As research and development efforts move forward in relation to Chimeric antigen receptor CAR-T cells, it is interesting to understand the main patentability issues of these technologies in order to obtain patent protection quickly and in a manner that satisfies the commercial interests of companies.

In Brazil, parts of natural living beings are excluded from patent protection, even if modified/recombinant, which means that human cells are not considered to be patentable in Brazil. By this rationale, the current Brazilian IP law excludes from patent protection CAR-T cells per se. On the other hand, it is possible to obtain patent protection for compositions/formulations comprising said CAR-T cells and at least one further component (excipient/carrier) that does not represent a mere dilution of said cells (such additional component in the composition should be different from water or saline, for instance).

To illustrate this understanding, please see below a concrete example of the Brazilian PTO’s examination regarding claims directed to human cells and composition comprising only said cells:

Claims BPTO’s comments

X. An isolated T cell (…), characterised by comprising at least one gene that encodes a component of the T cell receptor (TCR) (…).

Y. Pharmaceutical composition, characterised by comprising at least one isolated T cell, as defined in claim X.

The subject matter of claim X refers to a variety of plant or animals, which is not patentable, as it falls within the provisions of Article 18 (III) of the Brazilian IP law. T cells are encompassed here. Compositions with 1 cell are the cell itself.

Besides the information provided above, companies interested in seeking patent protection for CAR-T cell-related technologies in Brazil should keep in mind that therapeutic methods and methods comprising invasive steps are not considered to be inventions in Brazil. Specifically, Article 10 (VIII) of the Brazilian IP law establishes that therapeutic, surgical and diagnostic methods applied to the human or animal body are not considered to be inventions, that is, methods having at least one invasive/administration step and/or methods with purposes of cure, prophylaxis or diagnosis are usually non-patentable.

In this case, the steps of obtaining the patient’s blood and infusing back the CAR-T cells into patient’s body should not be accepted by the Brazilian PTO, based on the allegation that they are invasive steps to the human body.

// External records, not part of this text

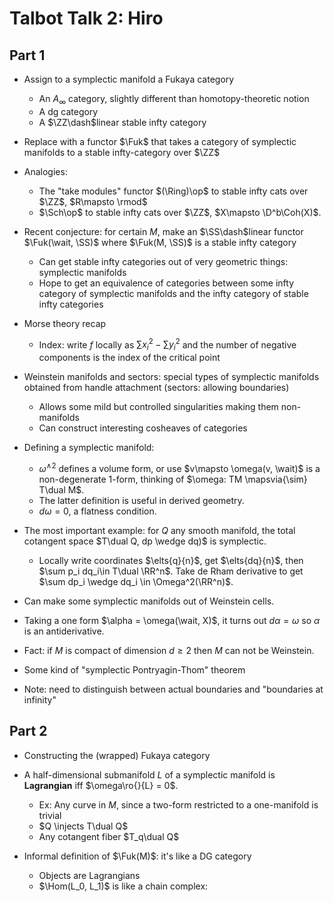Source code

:# Talbot Talk 2: Hiro

## Part 1

- Assign to a symplectic manifold a Fukaya category
	- An $A_\infty$ category, slightly different than homotopy-theoretic notion
	- A dg category
	- A $\ZZ\dash$linear stable infty category
- Replace with a functor $\Fuk$ that takes a category of symplectic manifolds to a stable infty-category over $\ZZ$
- Analogies:
	- The "take modules" functor $(\Ring)\op$ to stable infty cats over $\ZZ$, $R\mapsto \rmod$
	- $\Sch\op$ to stable infty cats over $\ZZ$, $X\mapsto \D^b\Coh(X)$.
- Recent conjecture: for certain $M$, make an $\SS\dash$linear functor $\Fuk(\wait, \SS)$ where $\Fuk(M, \SS)$ is a stable infty category
	- Can get stable infty categories out of very geometric things: symplectic manifolds
	- Hope to get an equivalence of categories between some infty  category of symplectic manifolds and the infty category of stable infty categories

- Morse theory recap
	- Index: write $f$ locally as $\sum x_i^2 - \sum y_i^2$ and the number of negative components is the index of the critical point
- Weinstein manifolds and sectors: special types of symplectic manifolds obtained from handle attachment (sectors: allowing boundaries)
  - Allows some mild but controlled singularities making them non-manifolds
  - Can construct interesting cosheaves of categories
- Defining a symplectic manifold:
	- $\omega^{\wedge 2}$ defines a volume form, or use $v\mapsto \omega(v, \wait)$ is a non-degenerate 1-form, thinking of $\omega: TM \mapsvia{\sim} T\dual M$.
    - The latter definition is useful in derived geometry.
  - $d\omega = 0$, a flatness condition.
- The most important example: for $Q$ any smooth manifold, the total cotangent space $T\dual Q, dp \wedge dq)$ is symplectic.
  - Locally write coordinates $\elts{q}{n}$, get $\elts{dq}{n}$, then $\sum p_i dq_i\in T\dual \RR^n$.
    Take de Rham derivative to get $\sum dp_i \wedge dq_i \in \Omega^2(\RR^n)$.

- Can make some symplectic manifolds out of Weinstein cells.

- Taking a one form $\alpha = \omega(\wait, X)$, it turns out $d\alpha = \omega$ so $\alpha$ is an antiderivative.

- Fact: if $M$ is compact of dimension $d\geq 2$ then $M$ can not be Weinstein.

- Some kind of "symplectic Pontryagin-Thom" theorem

- Note: need to distinguish between actual boundaries and "boundaries at infinity"

## Part 2

- Constructing the (wrapped) Fukaya category
- A half-dimensional submanifold $L$ of a symplectic manifold is **Lagrangian** iff $\omega\ro{}{L} = 0$.

  - Ex: Any curve in $M$, since a two-form restricted to a one-manifold is trivial
  - $Q \injects T\dual Q$
  - Any cotangent fiber $T_q\dual Q$

- Informal definition of $\Fuk(M)$: it's like a DG category

  - Objects are Lagrangians
  - $\Hom(L_0, L_1)$ is like a chain complex:
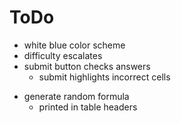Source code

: # ToDo
- white blue color scheme
- difficulty escalates
- submit button checks answers
  * submit highlights incorrect cells

* generate random formula
  * printed in table headers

There are alternatives to deal with the non-patentability of therapeutic methods, for instance. It is possible to obtain protection for the therapeutic use of these cells through claims drafted in the Swiss-type format (use of a compound X characterised in that it is in the manufacture of a medicament to treat a disease Y), which is the claim format currently accepted by the Brazilian PTO. Special attention should be paid to the fact that features related to administration steps and dosage regimen are usually interpreted by the Brazilian PTO as associated to therapeutic methods and, therefore, not considered an invention, as exemplified below:

Claim (emphasis added) BPTO’s comments
X. Use of cyclophosphamide, characterised in that it is in the manufacture of a medicament and/or a kit and/or a composition to prepare a patient with a tumour for treatment with genetically engineered T cells that express a chimeric antigen receptor (CAR-T cells), wherein the cyclophosphamide is administered to the patient at doses of 500 mg/m²/day to 600 mg/m²/day for 3 days with fludarabine before treatment of the tumour with CAR T cells. Despite the fact that the claims are intended to protect the use of cyclophosphamide to manufacture a product for treatment, they include therapy or drug administration steps, including mentioning doses and administration regimens employed, which ends up configuring a therapeutic method for application in the human or animal body, which is not considered to be an invention, according to Article 10 (VIII) of Brazilian IP law.

Finally, considering that most patent applications directed to CAR-T cell-related technologies were filed in recent years, the Brazilian PTO has not yet had the opportunity to carry out the technical examination of most of these cases. However, since the obstacles mentioned above are provided by the current IP law, it is expected that these provisions are applied during the examination of these cases and thus, it is crucial to delimit a scope of protection that covers the Applicant’s interests in Brazil and, in parallel, does not fall within the legal prohibitions.